Using the listing below, give the number of lines where "folder" appears, and nothing else.
● ● ● ● ● ● ●
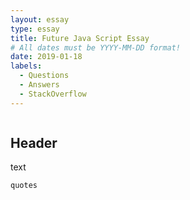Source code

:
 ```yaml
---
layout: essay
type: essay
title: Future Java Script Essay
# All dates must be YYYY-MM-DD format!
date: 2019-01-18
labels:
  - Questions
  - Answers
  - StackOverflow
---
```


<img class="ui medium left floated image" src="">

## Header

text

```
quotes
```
● ● ● ● ● ● ●
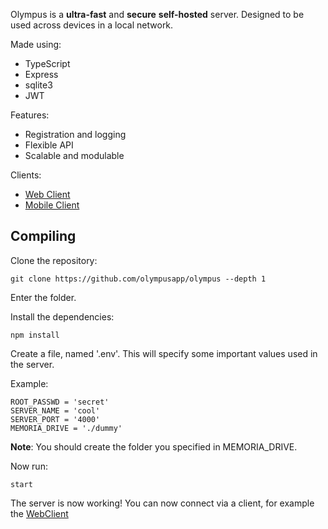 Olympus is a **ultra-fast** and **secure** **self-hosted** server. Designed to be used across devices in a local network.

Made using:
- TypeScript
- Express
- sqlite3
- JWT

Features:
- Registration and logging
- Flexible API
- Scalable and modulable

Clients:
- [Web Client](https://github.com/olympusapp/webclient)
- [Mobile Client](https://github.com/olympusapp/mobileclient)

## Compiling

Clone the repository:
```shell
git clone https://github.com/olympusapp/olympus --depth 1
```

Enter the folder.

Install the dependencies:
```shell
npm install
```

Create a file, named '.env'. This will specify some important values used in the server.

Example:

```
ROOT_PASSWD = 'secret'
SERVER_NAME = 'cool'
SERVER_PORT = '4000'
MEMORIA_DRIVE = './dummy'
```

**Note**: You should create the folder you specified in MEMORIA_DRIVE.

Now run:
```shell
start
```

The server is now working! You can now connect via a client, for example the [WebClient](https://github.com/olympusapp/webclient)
● ● ● ● ● ● ●
--- Response area ---
2